Resolution #18-04 recommends that Cal Poly Campus Dining provide religious holiday-specific food through dining services for those required to have a dining plan. The resolution also proposes that Campus Dining conduct surveys and focus groups with religious groups on campus to best accommodate religious fasting and holiday-specific foods. The resolution passed unanimously.
“The dining resolution calls for Campus Dining to provide religious holiday-specific foods in the dining market so students don’t have to go off campus to buy food for their holidays,” board representative for the College of Science and Mathematics and statistics senior Mitchell Collins said. “Additionally, it calls for dining to have later hours on religious holidays that have daytime fasting.”
Resolution #18-05 recommends that Cal Poly create a comprehensive policy pertaining to religious holiday considerations and accommodations, including opportunities for students to take an early morning final when fasting during daytime periods of finals week for religious holidays. The resolution also proposes that the University require professors to excuse a minimum of two absences for religious holidays each quarter, with student notification of potential absences one week prior. It passed with 26 in the affirmative, one opposed, and one abstention.
“As a Muslim woman on this campus, I was fed up with the lack of attention this campus was giving to accommodating students who don’t identify with the religion that the majority of students at Cal Poly identify to,” Secretary of Inclusivity and Diversity on the ASI Executive Cabinet and agricultural business senior Nimrah Aslam said. “I wanted to make a change, and I felt that these resolutions were one step closer to making Cal Poly a more inclusive space.”
In fall 2017, ASI Student Government administered a survey to a variety of religious groups and clubs to gather student feedback on their experiences celebrating religious holidays. Survey highlights were as follows:
Of the 181 students surveyed, 57 students purchased religious holiday specific food off campus while paying for a dining plan.
- 16 students had a professor refuse to reschedule an exam due to a religious holiday.
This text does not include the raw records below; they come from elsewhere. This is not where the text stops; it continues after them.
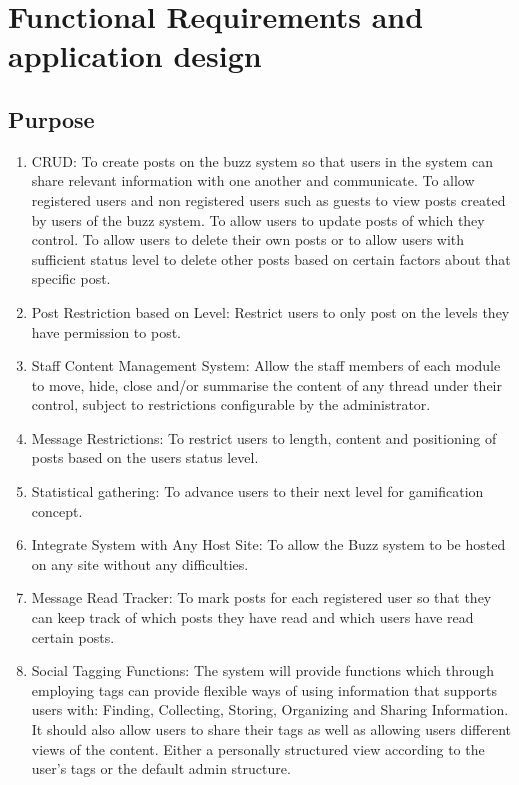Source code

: \documentclass[hidelinks, 12pt, oneside]{article}
\begin{document}
\section{Functional Requirements and application design}

\subsection{Purpose}
\begin{enumerate}
 \item{CRUD}: To create posts on the buzz system so that users in the system can share relevant information with one another and communicate. To allow registered users and non registered users such as guests to view posts created by users of the buzz system. To allow users to update posts of which they control. To allow users to delete their own posts or to allow users with sufficient status level to delete other posts based on certain factors about that specific post.
 
 \item{Post Restriction based on Level}: Restrict users to only post on the levels they have permission to post.

 \item{Staff Content Management System}: Allow the staff members of each module to move, hide, close and/or summarise the content of any thread under their control, subject to restrictions configurable by the administrator.
 
 \item{Message Restrictions}: To restrict users to length, content and positioning of posts based on the users status level.

 \item{Statistical gathering}: To advance users to their next level for gamification concept.
 
 \item{Integrate System with Any Host Site}: To allow the Buzz system to be hosted on any site without any difficulties.

 \item{Message Read Tracker}: To mark posts for each registered user so that they can keep track of which posts they have read and which users have read certain posts.

 \item{Social Tagging Functions}: The system will provide functions which through employing tags can provide flexible ways of using information that supports users with: Finding, Collecting, Storing, Organizing and Sharing Information. It should also allow users to share their tags as well as allowing users different views of the content. Either a personally structured view according to the user's tags or the default admin structure.


\end{enumerate}
\end{document}
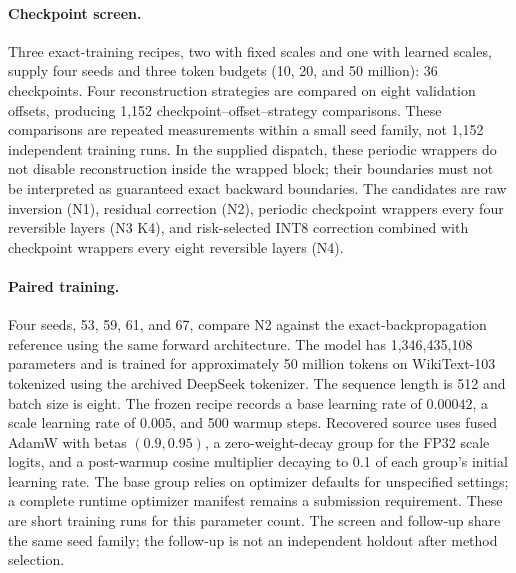 \documentclass[10pt]{article}
\begin{document}
\paragraph{Checkpoint screen.} Three exact-training recipes, two with fixed scales and one with learned scales, supply four seeds and three token budgets (10, 20, and 50 million): 36 checkpoints. Four reconstruction strategies are compared on eight validation offsets, producing 1,152 checkpoint--offset--strategy comparisons. These comparisons are repeated measurements within a small seed family, not 1,152 independent training runs. In the supplied dispatch, these periodic wrappers do not disable reconstruction inside the wrapped block; their boundaries must not be interpreted as guaranteed exact backward boundaries. The candidates are raw inversion (N1), residual correction (N2), periodic checkpoint wrappers every four reversible layers (N3 K4), and risk-selected INT8 correction combined with checkpoint wrappers every eight reversible layers (N4).

\paragraph{Paired training.} Four seeds, 53, 59, 61, and 67, compare N2 against the exact-backpropagation reference using the same forward architecture. The model has 1,346,435,108 parameters and is trained for approximately 50 million tokens on WikiText-103 tokenized using the archived DeepSeek tokenizer. The sequence length is 512 and batch size is eight. The frozen recipe records a base learning rate of $0.00042$, a scale learning rate of $0.005$, and 500 warmup steps. Recovered source uses fused AdamW with betas $(0.9,0.95)$, a zero-weight-decay group for the FP32 scale logits, and a post-warmup cosine multiplier decaying to 0.1 of each group's initial learning rate. The base group relies on optimizer defaults for unspecified settings; a complete runtime optimizer manifest remains a submission requirement. These are short training runs for this parameter count. The screen and follow-up share the same seed family; the follow-up is not an independent holdout after method selection.
\end{document}
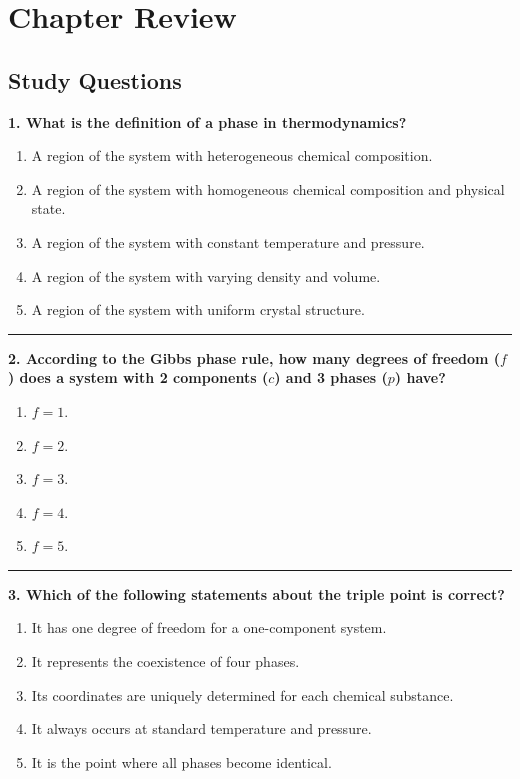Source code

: \documentclass[
  9pt,
]{extbook}
\providecommand{\tightlist}{%
  \setlength{\itemsep}{0pt}\setlength{\parskip}{0pt}}
\theoremstyle{definition}
\theoremstyle{definition}
\theoremstyle{definition}
\theoremstyle{definition}
\theoremstyle{remark}
\begin{document}
\section{Chapter Review}\label{rev12}

\subsection{Study Questions}\label{quest12}

\textbf{1. What is the definition of a phase in thermodynamics?}

\begin{enumerate}
\def\labelenumi{\alph{enumi}.}
\tightlist
\item
  A region of the system with heterogeneous chemical composition.
\item
  A region of the system with homogeneous chemical composition and physical state.
\item
  A region of the system with constant temperature and pressure.
\item
  A region of the system with varying density and volume.
\item
  A region of the system with uniform crystal structure.
\end{enumerate}

\begin{center}\rule{0.5\linewidth}{0.5pt}\end{center}

\textbf{2. According to the Gibbs phase rule, how many degrees of freedom (\(f\)) does a system with 2 components (\(c\)) and 3 phases (\(p\)) have?}

\begin{enumerate}
\def\labelenumi{\alph{enumi}.}
\tightlist
\item
  \(f = 1\).
\item
  \(f = 2\).
\item
  \(f = 3\).
\item
  \(f = 4\).
\item
  \(f = 5\).
\end{enumerate}

\begin{center}\rule{0.5\linewidth}{0.5pt}\end{center}

\textbf{3. Which of the following statements about the triple point is correct?}

\begin{enumerate}
\def\labelenumi{\alph{enumi}.}
\tightlist
\item
  It has one degree of freedom for a one-component system.
\item
  It represents the coexistence of four phases.
\item
  Its coordinates are uniquely determined for each chemical substance.
\item
  It always occurs at standard temperature and pressure.
\item
  It is the point where all phases become identical.
\end{enumerate}
\end{document}
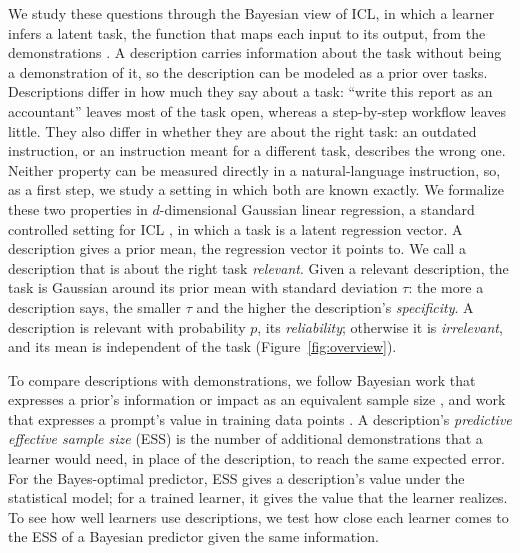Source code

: We study these questions through the Bayesian view of ICL, in which a learner infers a latent task, the function that maps each input to its output, from the demonstrations \citep{xie2022}. A description carries information about the task without being a demonstration of it, so the description can be modeled as a prior over tasks. Descriptions differ in how much they say about a task: ``write this report as an accountant'' leaves most of the task open, whereas a step-by-step workflow leaves little. They also differ in whether they are about the right task: an outdated instruction, or an instruction meant for a different task, describes the wrong one. Neither property can be measured directly in a natural-language instruction, so, as a first step, we study a setting in which both are known exactly. We formalize these two properties in $d$-dimensional Gaussian linear regression, a standard controlled setting for ICL \citep{garg2022,panwar2024}, in which a task is a latent regression vector. A description gives a prior mean, the regression vector it points to. We call a description that is about the right task \emph{relevant}. Given a relevant description, the task is Gaussian around its prior mean with standard deviation $\tau$: the more a description says, the smaller $\tau$ and the higher the description's \emph{specificity}. A description is relevant with probability $p$, its \emph{reliability}; otherwise it is \emph{irrelevant}, and its mean is independent of the task (Figure~\ref{fig:overview}).

To compare descriptions with demonstrations, we follow Bayesian work that expresses a prior's information or impact as an equivalent sample size \citep{wiesenfarth2020,reimherr2021,selby2025}, and work that expresses a prompt's value in training data points \citep{lescao2021}. A description's \emph{predictive effective sample size} (ESS) is the number of additional demonstrations that a learner would need, in place of the description, to reach the same expected error. For the Bayes-optimal predictor, ESS gives a description's value under the statistical model; for a trained learner, it gives the value that the learner realizes. To see how well learners use descriptions, we test how close each learner comes to the ESS of a Bayesian predictor given the same information.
- 45 surveyed students have reported fasting while taking an exam, including nine students who have taken over five exams while fasting.
- 29 percent of students surveyed who have fasted for religious holidays during class stated that their student success was negatively impacted due to “unexcused absences taken due to observation of a religious holiday.”
“This has been an issue for students of minority religions on campus for many years,” Collins said. “ASI felt it was important to stand with those students and ask for better. We hope that these two resolutions can help improve the experience of many students on campus.”